Just layers of having my wants undermined, second-guessed. Yes, it taught me how to see the positive in all kinds of situations. It has also taught me to ignore any disappointment or sadness I felt around something. I spent most of my first marriage doing it. When there started to be disconnects between AM and I, we both looked away and I reminded myself that things weren't bad, I wasn't that unhappy. That it is entirely fine to make do, make the best of what is there.
The depth of contentment, happiness I feel sharing my practice with CK turns me around to look at not sharing a spiritual practice with AM. When I began practicing with a Zen community there where a couple of years where I asked him to share this with me and he said he couldn't because he had his own practice, it wasn't the same as mine. And this is so completely true. Buddhism reminds us again and again, we must make our own way on the path. He also noted that he also tried to pull back so I would have space to have something that was my own.

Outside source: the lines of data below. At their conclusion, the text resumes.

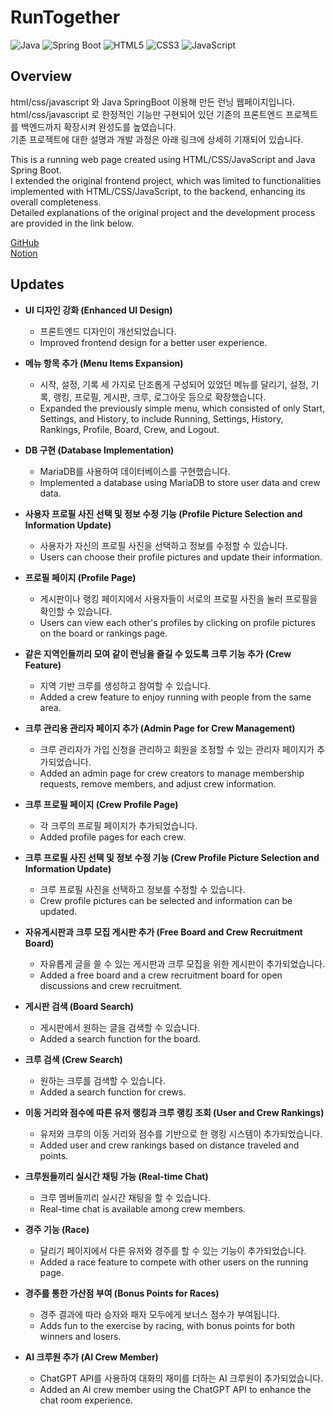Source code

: # RunTogether
![Java](https://img.shields.io/badge/Java-ED8B00?style=for-the-badge&logo=java&logoColor=white)
![Spring Boot](https://img.shields.io/badge/Spring%20Boot-6DB33F?style=for-the-badge&logo=spring-boot&logoColor=white)
![HTML5](https://img.shields.io/badge/HTML5-E34F26?style=for-the-badge&logo=html5&logoColor=white)
![CSS3](https://img.shields.io/badge/CSS3-1572B6?style=for-the-badge&logo=css3&logoColor=white)
![JavaScript](https://img.shields.io/badge/JavaScript-F7DF1E?style=for-the-badge&logo=javascript&logoColor=black)

## Overview
html/css/javascript 와 Java SpringBoot 이용해 만든 런닝 웹페이지입니다.  
html/css/javascript 로 한정적인 기능만 구현되어 있던 기존의 프론트엔드 프로젝트를 백엔드까지 확장시켜 완성도를 높였습니다.  
기존 프로젝트에 대한 설명과 개발 과정은 아래 링크에 상세히 기재되어 있습니다.    

This is a running web page created using HTML/CSS/JavaScript and Java Spring Boot.  
I extended the original frontend project, which was limited to functionalities implemented with HTML/CSS/JavaScript, to the backend, enhancing its overall completeness.  
Detailed explanations of the original project and the development process are provided in the link below.  
  
[GitHub](https://github.com/pishonn/Web-Programing-Team-10)  
[Notion](https://tar-beast-134.notion.site/a69a754afce0477baeaca68326450183)  

## Updates

- **UI 디자인 강화 (Enhanced UI Design)**
  - 프론트엔드 디자인이 개선되었습니다.
  - Improved frontend design for a better user experience.
    
- **메뉴 항목 추가 (Menu Items Expansion)**
  - 시작, 설정, 기록 세 가지로 단조롭게 구성되어 있었던 메뉴를 달리기, 설정, 기록, 랭킹, 프로필, 게시판, 크루, 로그아웃 등으로 확장했습니다.
  - Expanded the previously simple menu, which consisted of only Start, Settings, and History, to include Running, Settings, History, Rankings, Profile, Board, Crew, and Logout.

- **DB 구현 (Database Implementation)**
  - MariaDB를 사용하여 데이터베이스를 구현했습니다.
  - Implemented a database using MariaDB to store user data and crew data.

- **사용자 프로필 사진 선택 및 정보 수정 기능 (Profile Picture Selection and Information Update)**
  - 사용자가 자신의 프로필 사진을 선택하고 정보를 수정할 수 있습니다.
  - Users can choose their profile pictures and update their information.

- **프로필 페이지 (Profile Page)**
  - 게시판이나 랭킹 페이지에서 사용자들이 서로의 프로필 사진을 눌러 프로필을 확인할 수 있습니다.
  - Users can view each other's profiles by clicking on profile pictures on the board or rankings page.

- **같은 지역인들끼리 모여 같이 런닝을 즐길 수 있도록 크루 기능 추가 (Crew Feature)**
  - 지역 기반 크루를 생성하고 참여할 수 있습니다.
  - Added a crew feature to enjoy running with people from the same area.

- **크루 관리용 관리자 페이지 추가 (Admin Page for Crew Management)**
  - 크루 관리자가 가입 신청을 관리하고 회원을 조정할 수 있는 관리자 페이지가 추가되었습니다.
  - Added an admin page for crew creators to manage membership requests, remove members, and adjust crew information.

- **크루 프로필 페이지 (Crew Profile Page)**
  - 각 크루의 프로필 페이지가 추가되었습니다.
  - Added profile pages for each crew.

- **크루 프로필 사진 선택 및 정보 수정 기능 (Crew Profile Picture Selection and Information Update)**
  - 크루 프로필 사진을 선택하고 정보를 수정할 수 있습니다.
  - Crew profile pictures can be selected and information can be updated.

- **자유게시판과 크루 모집 게시판 추가 (Free Board and Crew Recruitment Board)**
  - 자유롭게 글을 쓸 수 있는 게시판과 크루 모집을 위한 게시판이 추가되었습니다.
  - Added a free board and a crew recruitment board for open discussions and crew recruitment.

- **게시판 검색 (Board Search)**
  - 게시판에서 원하는 글을 검색할 수 있습니다.
  - Added a search function for the board.

- **크루 검색 (Crew Search)**
  - 원하는 크루를 검색할 수 있습니다.
  - Added a search function for crews.

- **이동 거리와 점수에 따른 유저 랭킹과 크루 랭킹 조회 (User and Crew Rankings)**
  - 유저와 크루의 이동 거리와 점수를 기반으로 한 랭킹 시스템이 추가되었습니다.
  - Added user and crew rankings based on distance traveled and points.

- **크루원들끼리 실시간 채팅 가능 (Real-time Chat)**
  - 크루 멤버들끼리 실시간 채팅을 할 수 있습니다.
  - Real-time chat is available among crew members.

- **경주 기능 (Race)**
  - 달리기 페이지에서 다른 유저와 경주를 할 수 있는 기능이 추가되었습니다.
  - Added a race feature to compete with other users on the running page.

- **경주를 통한 가산점 부여 (Bonus Points for Races)**
  - 경주 결과에 따라 승자와 패자 모두에게 보너스 점수가 부여됩니다.
  - Adds fun to the exercise by racing, with bonus points for both winners and losers.

- **AI 크루원 추가 (AI Crew Member)**
  - ChatGPT API를 사용하여 대화의 재미를 더하는 AI 크루원이 추가되었습니다.
  - Added an AI crew member using the ChatGPT API to enhance the chat room experience.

Yet, I felt hurt about this even though I did understand his reasoning and even agreed with it. What I need to be mindful of is how I also dismissed my hurt and just reassured myself with reasonable compromise. I realize now that what I was craving was the feeling of Sangha, the community of people practicing together, supporting one another on their solitary way. When I practice with my partner I feel how we two make a very small Sangha, giving synergy to our individual practices as well as to the practice that is our relationship.